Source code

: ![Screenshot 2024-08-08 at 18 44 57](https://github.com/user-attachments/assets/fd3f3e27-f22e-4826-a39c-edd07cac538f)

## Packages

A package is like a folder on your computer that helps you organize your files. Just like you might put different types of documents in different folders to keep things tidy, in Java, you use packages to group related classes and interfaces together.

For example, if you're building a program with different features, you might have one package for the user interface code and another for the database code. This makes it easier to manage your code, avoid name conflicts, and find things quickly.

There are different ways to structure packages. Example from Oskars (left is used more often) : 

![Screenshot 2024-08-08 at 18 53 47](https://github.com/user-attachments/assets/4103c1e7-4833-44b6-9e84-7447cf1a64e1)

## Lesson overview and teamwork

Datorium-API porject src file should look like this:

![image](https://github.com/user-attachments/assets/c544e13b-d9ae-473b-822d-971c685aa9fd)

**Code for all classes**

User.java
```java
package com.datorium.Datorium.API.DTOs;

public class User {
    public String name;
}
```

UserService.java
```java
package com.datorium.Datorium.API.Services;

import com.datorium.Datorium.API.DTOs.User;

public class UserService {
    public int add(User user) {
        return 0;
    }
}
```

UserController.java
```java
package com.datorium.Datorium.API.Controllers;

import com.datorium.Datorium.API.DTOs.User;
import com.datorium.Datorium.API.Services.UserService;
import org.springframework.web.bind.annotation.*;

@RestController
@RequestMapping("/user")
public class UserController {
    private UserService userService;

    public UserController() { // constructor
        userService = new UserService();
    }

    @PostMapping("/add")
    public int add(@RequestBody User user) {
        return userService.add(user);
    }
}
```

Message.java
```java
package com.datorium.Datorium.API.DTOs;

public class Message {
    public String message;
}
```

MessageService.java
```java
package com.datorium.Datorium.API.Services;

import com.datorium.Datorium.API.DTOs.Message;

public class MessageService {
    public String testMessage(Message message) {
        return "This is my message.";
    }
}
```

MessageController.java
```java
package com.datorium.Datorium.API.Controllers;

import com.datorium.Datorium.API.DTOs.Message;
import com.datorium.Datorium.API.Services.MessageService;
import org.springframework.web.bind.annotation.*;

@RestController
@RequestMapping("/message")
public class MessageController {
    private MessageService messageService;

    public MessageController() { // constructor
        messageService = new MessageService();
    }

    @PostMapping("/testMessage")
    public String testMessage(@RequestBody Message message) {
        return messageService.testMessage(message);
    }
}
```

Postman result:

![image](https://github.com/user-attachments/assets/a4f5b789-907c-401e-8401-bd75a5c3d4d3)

DIRECTIONS FOR THIS TASK:
Looking at the records above, how many lines have the word "return" in them? State the number only.

FINISHED TASK:
4